The summer months are intern season on the Hill. For twelve weeks, the basement tunnels and frescoed hallways of the Capitol building are bustling with college students from far-flung Congressional districts carrying trays of coffee and stacks of paperwork alongside harried staffers glued to their Blackberries. My first couple weeks on the Hill were spent hanging the artwork of Congressional Art Competition winners in the Canon tunnel. One winner is selected annually from each Congressional District, which meant that the curatorial staff and I hung over 400 pieces of artwork in total. Though the work was physically draining, the people watching opportunities in the Canon tunnel were fantastic. Connecting the Capitol building with Congressional offices, the underground tunnel was always crowded with Members rushing to meetings and constituent tour groups en route to the Rotunda. More than once, I spotted Paul Ryan, white earbuds in place, pushing past the sea of staffers.

I spent roughly half the week in the archives of the Architect of the Capitol, which is the depository for historic architectural and design plans, department correspondence, and paper artwork. While I worked on many typical archival projects like creating finding aids, scanning documents, and re-foldering, the materials and artifacts I was cataloguing were anything but typical. I would open interior design accession boxes to discover Ted Kennedy’s carpet samples, John Boehner’s furniture selections, and handwritten thank you notes from Joe Biden to the design staff. Other boxes and drawers held the original hand-drafted floor plans to the Senate chamber renovation, or declassified photos and plans of Project Casper, the bunker beneath the Greenbrier Hotel. In addition to being committed to historic preservation and conservation, the Architect of the Capitol also features a full-service in-house architecture and engineering firm, whose employees often frequented the archives to reference past renovations and historic construction documents when preparing to propose new projects on Capitol Hill.

When I wasn’t in the archives, I was working in the Curator’s office in the basement of the Capitol Building. Resembling a museum with its shelves of artifacts and walls covered in paintings, no two days in the office were ever exactly alike. While much of my time was spent reviewing Congressional Records and newspapers for mention of Architect of the Capitol projects, I also accompanied Dr. Barbara Wolanin, the Capitol curator, on tours she gave to special constituency groups, when we would visit rooms and corridors not open to the general public. Later in the summer, I got to climb on the scaffolding surrounding the Grant Memorial when the curatorial staff was reviewing the conservation work, and met with conservators restoring the gilding of the ornate Senate Reception Room just outside the Senate Chamber.
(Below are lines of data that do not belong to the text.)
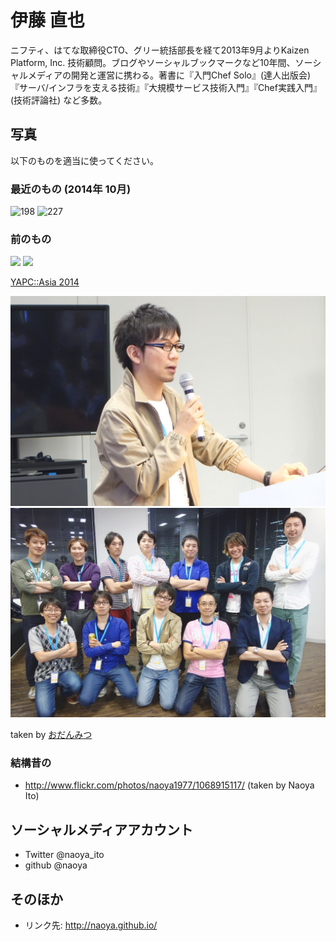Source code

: 伊藤 直也
=========

ニフティ、はてな取締役CTO、グリー統括部長を経て2013年9月よりKaizen Platform, Inc. 技術顧問。ブログやソーシャルブックマークなど10年間、ソーシャルメディアの開発と運営に携わる。著書に『入門Chef Solo』(達人出版会)『サーバ/インフラを支える技術』『大規模サービス技術入門』『Chef実践入門』　(技術評論社) など多数。

写真
----

以下のものを適当に使ってください。

### 最近のもの (2014年 10月)

![198](https://cloud.githubusercontent.com/assets/8991/6816522/e2bbd9ce-d2d7-11e4-93c2-a28f5d9502ea.JPG)
![227](https://cloud.githubusercontent.com/assets/8991/6816523/e59694c2-d2d7-11e4-9070-f20da5d83fa0.JPG)

### 前のもの

![](https://cloud.githubusercontent.com/assets/8991/4159406/e71790e2-34a0-11e4-842c-cb6782c5925e.jpg)
![](https://cloud.githubusercontent.com/assets/8991/4159408/eb5006a8-34a0-11e4-9294-962667f8b777.jpg)

[YAPC::Asia 2014](http://30d.jp/yapcasia/7)

![](https://raw.githubusercontent.com/naoya/myprofile/master/images/profile_01.jpg)
![](https://raw.githubusercontent.com/naoya/myprofile/master/images/profile_02.jpg)

taken by [おだんみつ](http://matome.naver.jp/odai/2139520716110081501)

### 結構昔の

- http://www.flickr.com/photos/naoya1977/1068915117/ (taken by Naoya Ito)

ソーシャルメディアアカウント
----------------------------

- Twitter @naoya_ito
- github @naoya

そのほか
--------

- リンク先: http://naoya.github.io/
The Office of the Architect of the Capitol was instrumental in arranging special tours and lectures for their summer interns. On the interns’ tour, we broke into small groups and visited the President’s Room, where LBJ signed the Voting Rights Act, and the Senate chamber, where Orrin Hatch was speaking on the floor and Shelley Moore Capito was acting pro tempore. Other mini field trips included visits to the Capitol’s paint department, where master gilders and tromp l’oeil painters demonstrated their incredible artistic skills. We even got a hands-on lesson in gilding with real gold leaf.

My summer on Capitol Hill is memorable for, of course, the opportunities to be in spaces and rooms few others get to see, but more so for the opportunity to work with people who truly loved what they did. What struck me most about the environment of the Capitol was how friendly and outgoing everyone was. Staffers on the Hill were always genial, greeting me in the hallways, remembering my daily lunch order, and wishing me good luck with my studies when it came time for me to head back home. I mentioned this to a coworker in the curatorial office, who nodded and said, “We all wake up knowing that the day might not be easy. But we wake up knowing that we’re going to love the work that we do.” Perhaps the greatest lesson I learned from working with the curators, archivists, and preservationists on Capitol Hill was that in order to do great work, you must love what you do. At the very least, I certainly loved spending my summer working with them.